Chapitre 53
Vendredi 28 juillet 2017
Ce soir, j'ai pris le temps de cuisiner avec Noé. L'annonce de ces derniers jours l'a plus ou moins chamboulé, alors j'essaie d'être plus présente. Pour le dîner, il a opté pour une pizza maison et des cookies. Un menu relativement simple mais qui demande tout de même de la préparation. J'ai profité de ce moment complice pour aborder le sujet de mon éventuel départ. Il m'a posé beaucoup de questions auxquels je me suis appliquée à répondre. Durant le repas, je me suis confiée. Je lui ai fait part de mes doutes mais aussi de mon enthousiasme. Un échange bénéfique qui lui a permis de mieux comprendre la situation.
La table débarrassée, je nettoie le plan de travail afin de laisser la cuisine dans un état convenable. La vaisselle rangée, j'ouvre le frigo pour me servir un verre d'eau lorsqu'un bruit sourd me coupe soudainement dans ma lancée. Je m'immobilise quelques secondes et fixe mon frère, assis sur le canapé. Une personne est en train de tambouriner à la porte. Qui peut bien venir nous déranger à vingt-deux heures ? Sérieusement ? Je m'avance doucement vers l'entrée et prends soin de regarder à travers le judas optique. Mon ventre se resserre brusquement. Merde ! Mathieu.
- C'est qui ? demande Noé, intrigué.
J'ignore sa réplique. À ce moment précis, un tas d'idées plus dingues les unes que les autres me passent par la tête. Courir dans ma chambre et m'enfermer à double tour ? Simuler une syncope ? L'ignorer ? Je mords ma lèvre inférieure, anxieuse. Inutile de continuer à fuir, Sybille ! Tu dois prendre tes responsabilités ! J'inspire un grand coup avant d'ouvrir la porte.
- Salut.
La voix grave de Mathieu se fait entendre. Un mot simple, froid, mais efficace. J'ai beau me sentir affreusement mal, je suis heureuse de le revoir. Il porte un ensemble de survêtement gris. Ses cheveux blonds sont légèrement plus longs que d'habitude et la mine de son visage indique clairement qu'il manque de sommeil. Paradoxalement, aucun de nous deux ne fait le premier pas. Une distance étrange qui laisse planer un certain malaise.
- Je t'en prie, entre.
Je me pousse afin de le laisser passer et referme la porte derrière lui. Mathieu remarque la présence de Noé. Il s'avance vers le canapé, les yeux rivés sur l'écran de la télévision.
- FIFA seize ?
- Exact !
- Deux - zéro ? Tu te débrouilles bien.
- Si tu veux, on peut faire une partie ? s'emballe-t-il, enthousiaste.

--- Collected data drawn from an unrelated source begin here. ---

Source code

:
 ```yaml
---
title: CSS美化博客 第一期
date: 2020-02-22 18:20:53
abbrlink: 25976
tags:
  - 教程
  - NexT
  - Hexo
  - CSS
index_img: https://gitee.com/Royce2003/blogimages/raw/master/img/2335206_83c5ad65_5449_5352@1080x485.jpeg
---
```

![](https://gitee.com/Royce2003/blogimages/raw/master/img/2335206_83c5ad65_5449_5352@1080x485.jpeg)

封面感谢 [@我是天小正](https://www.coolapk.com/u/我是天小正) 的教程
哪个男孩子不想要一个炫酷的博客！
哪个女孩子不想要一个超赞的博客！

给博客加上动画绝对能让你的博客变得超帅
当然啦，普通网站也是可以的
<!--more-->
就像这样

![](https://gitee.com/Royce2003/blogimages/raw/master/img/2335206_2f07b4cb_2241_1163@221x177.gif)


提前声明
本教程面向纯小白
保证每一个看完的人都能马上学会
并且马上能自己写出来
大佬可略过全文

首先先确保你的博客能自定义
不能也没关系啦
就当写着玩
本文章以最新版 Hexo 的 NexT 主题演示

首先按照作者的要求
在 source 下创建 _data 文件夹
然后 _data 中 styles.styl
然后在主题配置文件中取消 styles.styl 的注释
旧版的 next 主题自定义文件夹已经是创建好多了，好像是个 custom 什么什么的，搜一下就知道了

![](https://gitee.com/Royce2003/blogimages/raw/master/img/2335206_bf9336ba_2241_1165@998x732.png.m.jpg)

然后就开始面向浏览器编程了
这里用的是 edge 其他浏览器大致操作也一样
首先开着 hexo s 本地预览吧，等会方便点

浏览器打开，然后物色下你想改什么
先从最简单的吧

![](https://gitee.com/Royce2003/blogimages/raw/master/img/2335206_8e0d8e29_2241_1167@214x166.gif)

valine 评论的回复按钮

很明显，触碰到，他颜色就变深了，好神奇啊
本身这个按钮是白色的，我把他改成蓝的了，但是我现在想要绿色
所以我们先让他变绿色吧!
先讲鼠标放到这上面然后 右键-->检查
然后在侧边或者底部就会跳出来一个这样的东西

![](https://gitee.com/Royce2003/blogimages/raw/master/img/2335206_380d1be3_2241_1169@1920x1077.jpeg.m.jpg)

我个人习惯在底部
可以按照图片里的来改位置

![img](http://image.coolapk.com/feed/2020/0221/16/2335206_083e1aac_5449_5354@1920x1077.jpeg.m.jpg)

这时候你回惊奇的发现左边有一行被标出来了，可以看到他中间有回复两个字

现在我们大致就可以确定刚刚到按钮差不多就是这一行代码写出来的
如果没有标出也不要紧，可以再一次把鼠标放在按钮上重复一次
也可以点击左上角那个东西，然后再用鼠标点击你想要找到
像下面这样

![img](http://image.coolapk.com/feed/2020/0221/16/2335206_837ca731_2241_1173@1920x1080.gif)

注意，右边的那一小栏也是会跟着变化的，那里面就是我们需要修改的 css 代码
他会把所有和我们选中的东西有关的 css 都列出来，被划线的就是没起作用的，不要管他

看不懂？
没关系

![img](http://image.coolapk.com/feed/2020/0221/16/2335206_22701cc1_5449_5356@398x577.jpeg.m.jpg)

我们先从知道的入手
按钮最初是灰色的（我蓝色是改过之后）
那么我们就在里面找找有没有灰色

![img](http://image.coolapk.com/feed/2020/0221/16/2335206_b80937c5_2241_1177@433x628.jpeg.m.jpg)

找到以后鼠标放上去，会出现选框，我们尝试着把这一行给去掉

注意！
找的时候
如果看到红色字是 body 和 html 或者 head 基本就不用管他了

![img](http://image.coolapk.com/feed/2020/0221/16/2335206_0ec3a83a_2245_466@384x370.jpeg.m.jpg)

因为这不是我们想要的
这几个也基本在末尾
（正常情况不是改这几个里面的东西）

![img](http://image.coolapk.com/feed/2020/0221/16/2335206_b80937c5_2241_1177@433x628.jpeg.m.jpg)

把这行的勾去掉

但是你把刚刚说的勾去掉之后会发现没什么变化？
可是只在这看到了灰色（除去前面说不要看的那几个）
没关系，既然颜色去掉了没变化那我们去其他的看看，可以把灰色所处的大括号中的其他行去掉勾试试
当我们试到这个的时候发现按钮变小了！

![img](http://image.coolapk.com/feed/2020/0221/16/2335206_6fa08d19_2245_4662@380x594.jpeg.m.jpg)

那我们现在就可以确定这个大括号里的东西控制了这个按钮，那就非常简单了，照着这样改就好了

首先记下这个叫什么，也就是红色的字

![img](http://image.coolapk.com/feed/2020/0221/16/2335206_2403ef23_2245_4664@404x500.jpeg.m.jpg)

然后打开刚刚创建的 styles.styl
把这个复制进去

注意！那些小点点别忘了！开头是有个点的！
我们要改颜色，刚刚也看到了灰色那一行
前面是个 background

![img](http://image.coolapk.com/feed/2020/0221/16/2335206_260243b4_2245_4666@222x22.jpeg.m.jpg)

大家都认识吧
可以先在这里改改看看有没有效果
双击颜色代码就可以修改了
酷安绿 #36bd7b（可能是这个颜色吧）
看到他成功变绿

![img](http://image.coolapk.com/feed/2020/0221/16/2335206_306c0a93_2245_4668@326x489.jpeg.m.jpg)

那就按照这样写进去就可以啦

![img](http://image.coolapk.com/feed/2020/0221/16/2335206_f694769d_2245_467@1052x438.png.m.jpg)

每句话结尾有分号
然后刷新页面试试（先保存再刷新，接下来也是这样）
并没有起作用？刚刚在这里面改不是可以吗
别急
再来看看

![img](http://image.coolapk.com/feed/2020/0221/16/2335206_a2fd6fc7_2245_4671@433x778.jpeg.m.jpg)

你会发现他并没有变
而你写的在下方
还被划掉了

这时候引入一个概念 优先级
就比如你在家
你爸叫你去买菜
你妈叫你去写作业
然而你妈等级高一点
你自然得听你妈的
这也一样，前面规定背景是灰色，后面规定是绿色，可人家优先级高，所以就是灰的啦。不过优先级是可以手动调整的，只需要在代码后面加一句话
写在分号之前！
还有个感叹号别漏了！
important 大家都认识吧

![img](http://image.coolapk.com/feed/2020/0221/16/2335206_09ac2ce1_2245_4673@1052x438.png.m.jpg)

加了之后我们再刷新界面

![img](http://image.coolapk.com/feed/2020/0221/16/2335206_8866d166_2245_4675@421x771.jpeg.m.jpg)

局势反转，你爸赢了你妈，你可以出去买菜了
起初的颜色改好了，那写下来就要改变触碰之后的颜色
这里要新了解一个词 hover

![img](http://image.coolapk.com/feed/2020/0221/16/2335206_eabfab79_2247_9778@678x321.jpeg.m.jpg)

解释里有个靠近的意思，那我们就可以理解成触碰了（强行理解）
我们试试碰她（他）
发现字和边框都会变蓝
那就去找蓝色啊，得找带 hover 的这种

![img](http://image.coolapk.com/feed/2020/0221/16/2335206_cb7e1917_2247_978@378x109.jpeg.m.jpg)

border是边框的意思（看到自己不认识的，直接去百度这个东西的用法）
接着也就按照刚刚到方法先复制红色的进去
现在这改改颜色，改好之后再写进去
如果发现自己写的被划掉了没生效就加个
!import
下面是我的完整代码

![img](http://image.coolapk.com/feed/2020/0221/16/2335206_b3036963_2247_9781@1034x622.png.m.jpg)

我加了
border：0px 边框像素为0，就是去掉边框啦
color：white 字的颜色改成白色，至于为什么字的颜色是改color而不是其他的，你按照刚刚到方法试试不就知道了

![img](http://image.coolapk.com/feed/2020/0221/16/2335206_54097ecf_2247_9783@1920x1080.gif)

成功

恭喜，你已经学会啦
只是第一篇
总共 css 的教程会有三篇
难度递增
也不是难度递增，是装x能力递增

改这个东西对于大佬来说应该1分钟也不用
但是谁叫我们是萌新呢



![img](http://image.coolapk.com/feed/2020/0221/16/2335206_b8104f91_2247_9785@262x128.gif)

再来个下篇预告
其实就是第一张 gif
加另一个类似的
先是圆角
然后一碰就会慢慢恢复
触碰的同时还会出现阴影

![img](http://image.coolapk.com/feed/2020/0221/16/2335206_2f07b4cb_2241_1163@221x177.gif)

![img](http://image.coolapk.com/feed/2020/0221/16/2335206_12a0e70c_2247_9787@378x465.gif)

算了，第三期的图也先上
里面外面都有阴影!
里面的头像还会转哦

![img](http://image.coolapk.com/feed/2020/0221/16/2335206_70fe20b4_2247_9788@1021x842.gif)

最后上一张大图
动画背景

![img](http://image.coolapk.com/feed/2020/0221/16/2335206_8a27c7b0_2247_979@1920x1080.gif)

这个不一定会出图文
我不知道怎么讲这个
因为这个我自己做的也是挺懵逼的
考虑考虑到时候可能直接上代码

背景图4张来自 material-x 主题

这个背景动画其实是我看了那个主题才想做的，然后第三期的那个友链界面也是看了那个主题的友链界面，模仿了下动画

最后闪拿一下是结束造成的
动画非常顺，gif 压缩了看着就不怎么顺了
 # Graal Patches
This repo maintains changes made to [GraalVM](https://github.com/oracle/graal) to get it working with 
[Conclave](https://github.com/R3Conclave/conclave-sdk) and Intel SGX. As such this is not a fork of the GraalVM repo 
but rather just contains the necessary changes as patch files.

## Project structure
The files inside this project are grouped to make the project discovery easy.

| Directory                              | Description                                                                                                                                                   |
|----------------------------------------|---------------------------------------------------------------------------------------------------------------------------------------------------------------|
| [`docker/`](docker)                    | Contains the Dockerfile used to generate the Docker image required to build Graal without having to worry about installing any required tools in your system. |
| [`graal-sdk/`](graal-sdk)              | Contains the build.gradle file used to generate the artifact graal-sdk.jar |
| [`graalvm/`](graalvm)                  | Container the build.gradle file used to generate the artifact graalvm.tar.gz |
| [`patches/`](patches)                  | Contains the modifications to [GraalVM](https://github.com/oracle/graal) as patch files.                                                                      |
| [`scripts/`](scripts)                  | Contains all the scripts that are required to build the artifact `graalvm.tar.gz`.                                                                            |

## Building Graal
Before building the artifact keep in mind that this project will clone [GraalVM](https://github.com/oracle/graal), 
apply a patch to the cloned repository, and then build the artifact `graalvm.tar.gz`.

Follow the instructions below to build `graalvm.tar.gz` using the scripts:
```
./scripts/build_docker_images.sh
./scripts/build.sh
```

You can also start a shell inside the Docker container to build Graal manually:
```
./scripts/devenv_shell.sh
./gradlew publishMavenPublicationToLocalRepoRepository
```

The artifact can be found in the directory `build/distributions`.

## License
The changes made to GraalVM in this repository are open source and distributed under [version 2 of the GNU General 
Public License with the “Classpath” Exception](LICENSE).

- Pas ce soir, le coupé-je. Il est temps pour toi d'aller au lit.
- Quoi ? Déjà ? rétorque-t-il, anéanti.Je lui lance un regard qui en dit long. Mon petit frère roule des yeux, déçu, mais il n'insiste pas, préférant éteindre sa console avant de nous rejoindre au milieu de la pièce.
- Tu feras moins la maligne quand tu te feras attaquer par un kangourou en Australie !
Il a à peine le temps de finir sa réplique qu'il prend aussitôt conscience de sa gaffe. Son regard hurle un « pardon, Sybille, j'ai pas fait exprès ! » qui me fait sourire.
- Oui, bien sûr !
Mon ton est léger. Je lui ébouriffe les cheveux comme si de rien n'était et lui dépose un bisou sur la joue. Après tout, je ne peux pas lui en vouloir et m'attarder sur sa maladresse ne ferait que m'enfoncer davantage. Il tape dans la main de Mathieu et disparaît dans sa chambre, me laissant seule dans le séjour avec mon petit ami.
- Tu veux boire quelque chose ? proposé-je poliment.
- Non, ça ira.Un silence s'installe quand il me regarde avec insistance. Je prends la parole, embarrassée :
- Tu es venu pour discuter ?
- À ton avis ?
- Je suppose que oui...
- Bon, qu'est-ce qu'il se passe ? crache-t-il, agacé.
- Que... Comment ça ? bafouillé-je.
- Tu réponds plus à mes messages ni à mes appels, tu m'évites... C'est quoi le problème ?!
- J'étais juste occupée...
- Par quoi ? Les cours ? Tu es en vacances ! Noé ? Il est grand, il a pas besoin d'être assisté, si ? Et c'est quoi cette histoire d'Australie ? Tu m'expliques ?
- Je... Je... Enfin...
- Écoute, si tu veux plus être avec moi...
- Quoi ?! Non !
- Alors parle-moi, Sybille ! Qu'est-ce qui se passe pour que ton comportement change du jour au lendemain ? Explique-moi !Je baisse les yeux, honteuse.
- Pour mon anniversaire, Olivier et ma mère m'ont offert un billet pour l'Australie, avoué-je rapidement comme pour me débarrasser du secret.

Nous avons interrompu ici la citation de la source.